US board members keen for longtime chairman to stay on.

February 16, 2017 19:26
1 minute read.
NATAN SHARANSKY at his Jewish Agency office in Jerusalem. A picture of the Kotel hangs on the wall b

NATAN SHARANSKY at his Jewish Agency office in Jerusalem. A picture of the Kotel hangs on the wall behind him.. (photo credit: MARC ISRAEL SELLEM)

Longtime Jewish Agency Chairman Natan Sharansky is mulling a request to extend his term, after previously affirming his intention to step down this June.

According to Yaakov Hagoel, chairman of World Likud and vice chairman of the World Zionist Organization, American members of the Jewish Agency’s board of governors have asked Sharansky stay on for another year in order to see through unresolved issues pertaining to the various religious Jewish streams.

Sharansky spearheaded the agreement to create a state-recognized pluralistic prayer section at the southern end of the Western Wall, which has yet to be implemented, constituting a major source of frustration.

Hagoel told The Jerusalem Post on Wednesday that he believes Sharansky is unlikely to agree to extend his time in the position unless he receives the necessary tools to deal with the issue.

A source with knowledge of the matter agreed with this assessment, saying he imagined Sharansky would find it difficult to remain, “unless he received assurances that progress would be made on issues of importance to the Jewish Agency, including the status of the non-Orthodox movements in Israel, and most essentially, the issue of the Kotel.”

In September, Sharansky revealed to the Post his intention to resign, saying: “There must be new people and new ideas,” he said at the time.

It appears, however, there is no clear candidate to replace him.

Ma’aleh Adumim Mayor Benny Kashriel told the Post last summer that he was considering running for the position, after World Likud elected him as candidate for the position.

But his candidacy was apparently rejected by American members of the Jewish Agency board.
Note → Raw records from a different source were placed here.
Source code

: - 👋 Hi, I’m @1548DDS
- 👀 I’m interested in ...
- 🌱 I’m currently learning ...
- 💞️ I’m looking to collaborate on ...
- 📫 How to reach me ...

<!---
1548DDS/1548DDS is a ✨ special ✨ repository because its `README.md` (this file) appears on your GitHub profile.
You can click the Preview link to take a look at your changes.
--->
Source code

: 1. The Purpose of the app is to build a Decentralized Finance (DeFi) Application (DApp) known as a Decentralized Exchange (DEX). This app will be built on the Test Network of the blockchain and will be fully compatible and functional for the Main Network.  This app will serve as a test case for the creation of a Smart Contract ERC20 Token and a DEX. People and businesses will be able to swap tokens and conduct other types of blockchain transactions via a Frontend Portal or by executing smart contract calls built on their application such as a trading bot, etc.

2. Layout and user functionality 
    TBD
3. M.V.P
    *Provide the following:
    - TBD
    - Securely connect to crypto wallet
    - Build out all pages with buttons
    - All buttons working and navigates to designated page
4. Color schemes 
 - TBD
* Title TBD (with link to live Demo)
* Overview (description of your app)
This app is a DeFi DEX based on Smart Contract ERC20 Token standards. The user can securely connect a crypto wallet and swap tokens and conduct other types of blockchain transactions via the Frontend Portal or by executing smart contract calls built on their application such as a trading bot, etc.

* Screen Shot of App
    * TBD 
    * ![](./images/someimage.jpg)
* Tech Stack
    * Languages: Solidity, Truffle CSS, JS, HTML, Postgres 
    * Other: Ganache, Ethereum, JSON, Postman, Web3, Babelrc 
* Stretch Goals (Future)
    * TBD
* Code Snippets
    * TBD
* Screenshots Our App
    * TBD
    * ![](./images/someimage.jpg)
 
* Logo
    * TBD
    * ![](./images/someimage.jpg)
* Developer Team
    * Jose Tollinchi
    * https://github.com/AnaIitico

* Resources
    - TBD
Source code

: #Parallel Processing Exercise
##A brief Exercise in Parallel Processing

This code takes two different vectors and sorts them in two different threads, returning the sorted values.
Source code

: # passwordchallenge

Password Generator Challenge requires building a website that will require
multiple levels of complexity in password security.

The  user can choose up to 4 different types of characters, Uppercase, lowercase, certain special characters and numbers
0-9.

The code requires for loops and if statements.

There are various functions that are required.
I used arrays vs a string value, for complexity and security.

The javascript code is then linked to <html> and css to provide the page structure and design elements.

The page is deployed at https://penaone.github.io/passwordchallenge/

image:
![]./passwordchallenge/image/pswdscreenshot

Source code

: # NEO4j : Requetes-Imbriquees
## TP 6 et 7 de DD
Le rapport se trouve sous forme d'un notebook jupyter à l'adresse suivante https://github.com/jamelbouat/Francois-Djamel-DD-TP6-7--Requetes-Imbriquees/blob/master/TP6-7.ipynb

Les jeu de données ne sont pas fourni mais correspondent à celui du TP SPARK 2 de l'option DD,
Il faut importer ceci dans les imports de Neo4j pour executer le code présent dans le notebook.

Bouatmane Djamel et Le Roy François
Likud sources said Prime Minister Benjamin Netanyahu is seeking a candidate experienced in Diaspora affairs who can heal his relationship with American Jews in a way Kashriel cannot.

The sitting prime minister traditionally recommends a candidate for the coveted position before the election process ensues, therefore the matter ultimately lies in the hands of Netanyahu at this stage.